La ciudad de Korhogo albergó un partido clave por los octavos de final de la Copa Africana de Naciones. La selección de Malí triunfó 2 a 1 sobre su par de Burkina Faso en lo que podría haber sido un partido más de los 52 que se disputan en el principal torneo continental de selecciones, pero no. Sucede que Korhogo está ubicada a 120 kilómetros de la frontera maliense y a no más de 130 de la burkinesa, lo que llenó las tribunas de fanáticos de ambos equipos. Pero ello no se debe exclusivamente a los hinchas que cruzaron la frontera para apoyar a sus selecciones, sino, fundamentalmente, a una cuestión migratoria.

Generalmente cuando pensamos en migraciones africanas lo primero que se nos viene a la cabeza son los gomones cruzando el Mar Mediterráneo hacia Europa y rumbo a una mejor vida, escapando de guerras o de crisis económicas. Pero lo cierto es que el mayor flujo de migrantes en África es interno, de un país a otro siempre dentro del mismo continente. Incluso, las cifras oficiales indican que sólo el 10% de los migrantes africanos parten rumbo a Europa, mientras que 21 millones de ellos se reparten entre las diferentes potencias regionales, como Marruecos, Argelia, Sudáfrica, Nigeria o Etiopía.

Costa de Marfil, sin ir más lejos, es uno de los principales destinos de las migraciones regionales, fundamentalmente de los países francófonos de África Occidental. El ser una de las potencias económicas de la zona lo transformó en receptor de guineanos, senegaleses, malienses y burkineses. Por supuesto que dicho proceso no se desarrolla sin tensiones. Sin ir más lejos, horas antes del partido entre Burkina Faso y Malí, ambos países, junto a Níger, decidieron abandonar la Comunidad Económica de Estados de África Occidental (CEDEAO), que integraban junto a otros 15 miembros de la región. Sucede que en esos tres países se dieron recientes golpes de Estado con direcciones militares que acusan a la CEDEAO de responder a los intereses franceses en la región.

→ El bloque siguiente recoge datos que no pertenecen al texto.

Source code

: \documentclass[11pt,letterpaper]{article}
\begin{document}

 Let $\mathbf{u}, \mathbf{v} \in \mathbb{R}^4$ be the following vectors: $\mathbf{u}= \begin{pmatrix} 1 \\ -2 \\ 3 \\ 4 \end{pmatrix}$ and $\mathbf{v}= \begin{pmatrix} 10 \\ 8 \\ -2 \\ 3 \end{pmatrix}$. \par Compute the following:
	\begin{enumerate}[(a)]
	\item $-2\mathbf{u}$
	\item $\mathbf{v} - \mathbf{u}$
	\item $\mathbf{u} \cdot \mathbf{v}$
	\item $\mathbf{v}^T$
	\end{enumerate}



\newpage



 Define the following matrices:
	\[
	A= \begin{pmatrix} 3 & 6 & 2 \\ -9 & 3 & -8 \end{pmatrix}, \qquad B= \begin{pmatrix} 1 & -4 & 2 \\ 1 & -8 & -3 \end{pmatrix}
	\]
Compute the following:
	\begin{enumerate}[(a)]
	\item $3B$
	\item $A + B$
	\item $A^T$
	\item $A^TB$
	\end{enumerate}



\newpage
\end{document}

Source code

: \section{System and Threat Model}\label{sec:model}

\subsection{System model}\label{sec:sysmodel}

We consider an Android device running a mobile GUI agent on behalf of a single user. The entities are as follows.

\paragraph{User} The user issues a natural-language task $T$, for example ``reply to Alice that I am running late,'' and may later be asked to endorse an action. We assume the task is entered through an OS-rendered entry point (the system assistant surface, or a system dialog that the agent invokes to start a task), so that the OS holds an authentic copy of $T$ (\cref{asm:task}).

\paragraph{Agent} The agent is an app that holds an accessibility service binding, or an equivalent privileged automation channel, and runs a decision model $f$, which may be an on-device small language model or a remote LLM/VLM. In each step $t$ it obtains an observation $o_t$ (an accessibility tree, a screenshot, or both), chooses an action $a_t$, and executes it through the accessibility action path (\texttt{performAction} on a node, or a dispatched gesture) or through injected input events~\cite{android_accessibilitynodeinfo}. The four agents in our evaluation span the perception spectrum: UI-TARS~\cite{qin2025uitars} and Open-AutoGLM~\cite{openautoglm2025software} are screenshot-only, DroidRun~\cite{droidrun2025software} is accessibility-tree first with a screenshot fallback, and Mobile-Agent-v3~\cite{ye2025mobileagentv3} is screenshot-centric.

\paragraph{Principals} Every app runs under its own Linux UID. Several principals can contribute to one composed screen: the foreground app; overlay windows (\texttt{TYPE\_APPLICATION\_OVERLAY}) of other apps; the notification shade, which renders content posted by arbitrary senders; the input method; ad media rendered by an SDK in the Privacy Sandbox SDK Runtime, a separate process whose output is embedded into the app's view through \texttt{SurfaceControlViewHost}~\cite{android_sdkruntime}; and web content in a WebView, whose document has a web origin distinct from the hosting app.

Políticamente la región es una caldera. Los golpes de Estado en los tres países son el tema de conversación en cualquier reunión. En el mercado de Korhogo se reúnen migrantes de todos los países limítrofes. En una de sus cafeterías, constituida por apenas unas brasas en el suelo para una pava con café arábigo sazonado con cardamomo, rodeadas de unos tablones que improvisan asientos, se reúnen a conversar. Malik es cocinero en un restaurante y viene de Malí; Ousmane es burkinés y trabaja en el mercado de Korhogo hace nueve años; Cissé es senegalés y también empleado en el mercado; Moussa es un nigerino que luce orgulloso su camiseta de Marruecos; y Mohamed es marfileño y el dueño de la cafetería. Mohamed trata de explicarlo con paciencia. “Cuando viene el maliense, hablamos Bambara; si viene el senegalés, Wolof; si viene el nigerino, Aoussa; y si viene el burkinés, todos hablamos en francés”, me explica un poco en inglés y mucho con gestos. Cissé, el senegalés, lleva puesta una camiseta de Costa de Marfil, el equipo que eliminó a su selección de la Copa Africana apenas unos días atrás. Si en Brasil sería impensado ver a un argentino con una camiseta brasileña luego de perder con su selección, en la Copa Africana es algo natural.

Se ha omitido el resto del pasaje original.